= Home for Aged Colored Women =

American charitable organization (1860–1949)

The Home for Aged Colored Women (HACW) was an American charitable organization that provided housing and financial assistance to poor and elderly African American women in Boston, Massachusetts. It was founded in 1860 by an interracial group of abolitionists, including James Freeman Clarke, Rebecca Parker Clarke, Leonard A. Grimes, and John Albion Andrew, and operated until 1949.

== History ==

=== Founding and Mission ===
The Home for Aged Colored Women was founded to provide living accommodations and financial support to poor elderly black women in Boston. Other local organizations that supported poor elderly white women, such as the Home for Aged Women, denied support to African Americans.

The founding of the Home for Aged Colored Women was first discussed by James Freeman Clarke, his mother Rebecca Parker Clarke, Rev. Leonard A. Grimes, and John Albion Andrew, in the vestry of the Twelfth Baptist Church, of which Grimes was pastor. On January 16, 1860, the HACW's subscribers met for the first time and elected the first Board of Managers (later called the board of directors).

In April 1860, ten women, including some formerly enslaved women, began living at the HACW's first residence at 65 Southac Street (now Phillips Street) in Beacon Hill and the West End. In August of the same year, the Home relocated to 27 Myrtle Street. The organization was officially incorporated on March 4, 1864 "for the purpose of providing a home, in the City of Boston, for, or otherwise assisting aged and indigent colored women."

=== Expansion and Resident Life ===
The HACW expanded throughout the latter half of the nineteenth century, and in September 1900, the Home moved to 22 Hancock Street. In addition to residents, the HACW also provided monetary support to other African American women in need. At the organization's peak in 1915, 58 women received monthly financial support from the HACW, and 19 additional women lived at the Home.

Many residents of the Home, referred to as "inmates," were members of the Black community in Beacon Hill, and learned of the HACW through word of mouth.

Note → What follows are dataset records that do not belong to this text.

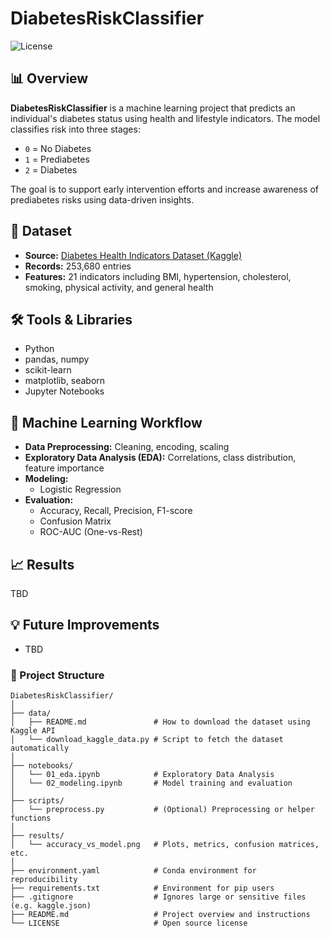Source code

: # DiabetesRiskClassifier

![License](https://img.shields.io/badge/license-MIT-blue.svg)

## 📊 Overview
**DiabetesRiskClassifier** is a machine learning project that predicts an individual's diabetes status using health and lifestyle indicators. The model classifies risk into three stages:
- `0` = No Diabetes
- `1` = Prediabetes
- `2` = Diabetes

The goal is to support early intervention efforts and increase awareness of prediabetes risks using data-driven insights.

## 📁 Dataset
- **Source:** [Diabetes Health Indicators Dataset (Kaggle)](https://www.kaggle.com/datasets/alexteboul/diabetes-health-indicators-dataset/data)
- **Records:** 253,680 entries
- **Features:** 21 indicators including BMI, hypertension, cholesterol, smoking, physical activity, and general health

## 🛠️ Tools & Libraries
- Python
- pandas, numpy
- scikit-learn
- matplotlib, seaborn
- Jupyter Notebooks

## 🧠 Machine Learning Workflow
- **Data Preprocessing:** Cleaning, encoding, scaling
- **Exploratory Data Analysis (EDA):** Correlations, class distribution, feature importance
- **Modeling:**
  - Logistic Regression
- **Evaluation:**
  - Accuracy, Recall, Precision, F1-score
  - Confusion Matrix
  - ROC-AUC (One-vs-Rest)

## 📈 Results
TBD

## 💡 Future Improvements
- TBD

### 📁 Project Structure
```text
DiabetesRiskClassifier/
│
├── data/                       
│   ├── README.md               # How to download the dataset using Kaggle API
│   └── download_kaggle_data.py # Script to fetch the dataset automatically
│
├── notebooks/                  
│   └── 01_eda.ipynb            # Exploratory Data Analysis
│   └── 02_modeling.ipynb       # Model training and evaluation
│
├── scripts/                    
│   └── preprocess.py           # (Optional) Preprocessing or helper functions
│
├── results/                    
│   └── accuracy_vs_model.png   # Plots, metrics, confusion matrices, etc.
│
├── environment.yaml            # Conda environment for reproducibility
├── requirements.txt            # Environment for pip users
├── .gitignore                  # Ignores large or sensitive files (e.g. kaggle.json)
├── README.md                   # Project overview and instructions
└── LICENSE                     # Open source license
```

While living in the Home, they were expected to participate in group prayer and housework, and were supervised by the Home's matron. Residents were prohibited from working outside of the Home or selling items they had made.

In 1875, matron Rachel Smith, with approval from organization leadership, allowed residents to sell items to visitors at a fair to raise monety for the Home. The residents sold $327 in goods and each was given fifty cents to keep. The fair then became an annual fundraising event.

Residents, who often had no friends or family, were buried in a mass grave in Dorchester when they died. The graveston read "Home for Aged Colored Women."

=== Closure and Legacy ===
In 1944, the HACW closed its Home due to a decline in the number of residents. The organization continued to provide financial assistance to elderly black women until 1949. According to its website, the Grimes King Foundation for the Elderly considers itself the "successor in interest to the Home for Aged Colored Women."

The location of the Home at 27 Myrtle street is a Boston National Historical Park and a Boston African American National Historic Site.